The Best Laid Plans
- First edition
- Author: Sidney Sheldon
- Language: English
- Genre: suspense, thriller
- Publisher: William Morrow
- Publication date: Sep 1997
- Publication place: United States
- Pages: 384
- ISBN: 0-688-14911-1

= The Best Laid Plans (novel) =

1997 thriller novel by Sidney Sheldon

The Best Laid Plans is a 1997 thriller novel by Sidney Sheldon. The story details the rise of a handsome, charismatic attorney named Oliver Russel, to political fame, while his jilted fiancée, Leslie Stewart, grows a media empire to eventually destroy his career and image. Possible inspiration for the title comes from a paraphrasing of the Robert Burns poem "To a Mouse" into modern English.

==Synopsis==
The novel begins with an introduction to Leslie Stewart, one of the protagonists of the book, from her childhood to her current occupation as an advertising executive in Lexington, Kentucky. Her firm picks up a new client named Oliver Russell, who is running for governor of Kentucky against the incumbent governor. He does not have much money for a significant campaign and so Leslie donates money to his campaign without informing anyone, while also handling his campaign without cost, though the campaign is rather small-scale. Oliver and Leslie also go out on a series of dates, after one of which Oliver offers to give her a drug known as liquid Ecstasy, saying that it is an aphrodisiac. However, Leslie refuses and Oliver appears to discard it. They plan their wedding, but a few days prior to it, Oliver goes to Paris for a sudden meeting.
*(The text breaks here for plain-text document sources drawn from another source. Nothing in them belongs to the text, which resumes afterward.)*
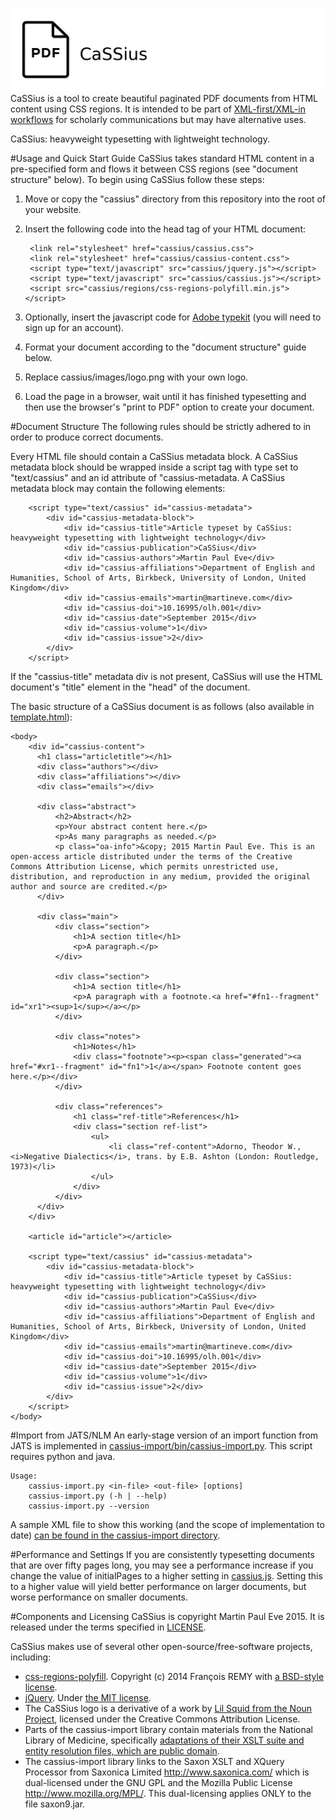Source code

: ![CaSSiuS](cassius/images/logo.png?raw=true)
CaSSius is a tool to create beautiful paginated PDF documents from HTML content using CSS regions. It is intended to be part of [XML-first/XML-in workflows](https://www.martineve.com/2015/07/20/building-a-real-xml-first-workflow-for-scholarly-typesetting/) for scholarly communications but may have alternative uses.

CaSSius: heavyweight typesetting with lightweight technology.

#Usage and Quick Start Guide
CaSSius takes standard HTML content in a pre-specified form and flows it between CSS regions (see "document structure" below). To begin using CaSSius follow these steps:

1. Move or copy the "cassius" directory from this repository into the root of your website.
2. Insert the following code into the head tag of your HTML document:

        <link rel="stylesheet" href="cassius/cassius.css">
        <link rel="stylesheet" href="cassius/cassius-content.css">
        <script type="text/javascript" src="cassius/jquery.js"></script>
        <script type="text/javascript" src="cassius/cassius.js"></script>
        <script src="cassius/regions/css-regions-polyfill.min.js"></script>

3. Optionally, insert the javascript code for [Adobe typekit](https://typekit.com) (you will need to sign up for an account).
4. Format your document according to the "document structure" guide below.
5. Replace cassius/images/logo.png with your own logo.
6. Load the page in a browser, wait until it has finished typesetting and then use the browser's "print to PDF" option to create your document.

#Document Structure
The following rules should be strictly adhered to in order to produce correct documents.

Every HTML file should contain a CaSSius metadata block. A CaSSius metadata block should be wrapped inside a script tag with type set to "text/cassius" and an id attribute of "cassius-metadata. A CaSSius metadata block may contain the following elements:

        <script type="text/cassius" id="cassius-metadata">
            <div id="cassius-metadata-block">
                <div id="cassius-title">Article typeset by CaSSius: heavyweight typesetting with lightweight technology</div>
                <div id="cassius-publication">CaSSius</div>
                <div id="cassius-authors">Martin Paul Eve</div>
                <div id="cassius-affiliations">Department of English and Humanities, School of Arts, Birkbeck, University of London, United Kingdom</div>
                <div id="cassius-emails">martin@martineve.com</div>
                <div id="cassius-doi">10.16995/olh.001</div>
                <div id="cassius-date">September 2015</div>
                <div id="cassius-volume">1</div>
                <div id="cassius-issue">2</div>
            </div>
        </script>

If the "cassius-title" metadata div is not present, CaSSius will use the HTML document's "title" element in the "head" of the document.

The basic structure of a CaSSius document is as follows (also available in [template.html](template.html)):

    <body>
        <div id="cassius-content">
          <h1 class="articletitle"></h1>
          <div class="authors"></div>
          <div class="affiliations"></div>
          <div class="emails"></div>

          <div class="abstract">
              <h2>Abstract</h2>
              <p>Your abstract content here.</p>
              <p>As many paragraphs as needed.</p>
              <p class="oa-info">&copy; 2015 Martin Paul Eve. This is an open-access article distributed under the terms of the Creative Commons Attribution License, which permits unrestricted use, distribution, and reproduction in any medium, provided the original author and source are credited.</p>
          </div>

          <div class="main">
              <div class="section">
                  <h1>A section title</h1>
                  <p>A paragraph.</p>
              </div>

              <div class="section">
                  <h1>A section title</h1>
                  <p>A paragraph with a footnote.<a href="#fn1--fragment" id="xr1"><sup>1</sup></a></p>
              </div>

              <div class="notes">
                  <h1>Notes</h1>
                  <div class="footnote"><p><span class="generated"><a href="#xr1--fragment" id="fn1">1</a></span> Footnote content goes here.</p></div>
              </div>

              <div class="references">
                  <h1 class="ref-title">References</h1>
                  <div class="section ref-list">
                      <ul>
                          <li class="ref-content">Adorno, Theodor W., <i>Negative Dialectics</i>, trans. by E.B. Ashton (London: Routledge, 1973)</li>
                      </ul>
                  </div>
              </div>
          </div>
        </div>

        <article id="article"></article>

        <script type="text/cassius" id="cassius-metadata">
            <div id="cassius-metadata-block">
                <div id="cassius-title">Article typeset by CaSSius: heavyweight typesetting with lightweight technology</div>
                <div id="cassius-publication">CaSSius</div>
                <div id="cassius-authors">Martin Paul Eve</div>
                <div id="cassius-affiliations">Department of English and Humanities, School of Arts, Birkbeck, University of London, United Kingdom</div>
                <div id="cassius-emails">martin@martineve.com</div>
                <div id="cassius-doi">10.16995/olh.001</div>
                <div id="cassius-date">September 2015</div>
                <div id="cassius-volume">1</div>
                <div id="cassius-issue">2</div>
            </div>
        </script>
    </body>

#Import from JATS/NLM
An early-stage version of an import function from JATS is implemented in [cassius-import/bin/cassius-import.py](cassius-import/bin/cassius-import.py). This script requires python and java.

    Usage:
        cassius-import.py <in-file> <out-file> [options]
        cassius-import.py (-h | --help)
        cassius-import.py --version

A sample XML file to show this working (and the scope of implementation to date) [can be found in the cassius-import directory](cassius-import/sample.xml).

#Performance and Settings
If you are consistently typesetting documents that are over fifty pages long, you may see a performance increase if you change the value of initialPages to a higher setting in [cassius.js](cassius/cassius.js). Setting this to a higher value will yield better performance on larger documents, but worse performance on smaller documents.

#Components and Licensing
CaSSius is copyright Martin Paul Eve 2015. It is released under the terms specified in [LICENSE](LICENSE).

CaSSius makes use of several other open-source/free-software projects, including:

* [css-regions-polyfill](https://github.com/FremyCompany/css-regions-polyfill). Copyright (c) 2014 François REMY with [a BSD-style license](https://github.com/FremyCompany/css-regions-polyfill/blob/master/LICENSE.md).
* [jQuery](https://jquery.org). Under [the MIT license](https://jquery.org/license/).
* The CaSSius logo is a derivative of a work by [Lil Squid from the Noun Project](https://thenounproject.com/search/?q=type&i=150037), licensed under the Creative Commons Attribution License.
* Parts of the cassius-import library contain materials from the National Library of Medicine, specifically [adaptations of their XSLT suite and entity resolution files, which are public domain](http://dtd.nlm.nih.gov/tools/tools.html).
* The cassius-import library links to the Saxon XSLT and XQuery Processor from Saxonica Limited <http://www.saxonica.com/> which is dual-licensed under the GNU GPL and the Mozilla Public License <http://www.mozilla.org/MPL/>. This dual-licensing applies ONLY to the file saxon9.jar.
When Oliver returns from Paris married to another woman, evoking memories of her own father's elopement with a younger woman, Leslie vows to take revenge against him. However, she keeps her thoughts concealed. The other woman is Jan Davis, daughter of Kentucky Senator Todd Davis, who is revealed to have funded his campaign earlier on the condition that Oliver marries his daughter. Leslie asks Davis to introduce her to one of his friends, a magnate named Henry Chambers, who has recently divorced and lives in Arizona. Oliver soon becomes governor through the help of Senator Davis and his political manager, Peter Tager. A few more deaths occur and are linked to the use of liquid Ecstasy.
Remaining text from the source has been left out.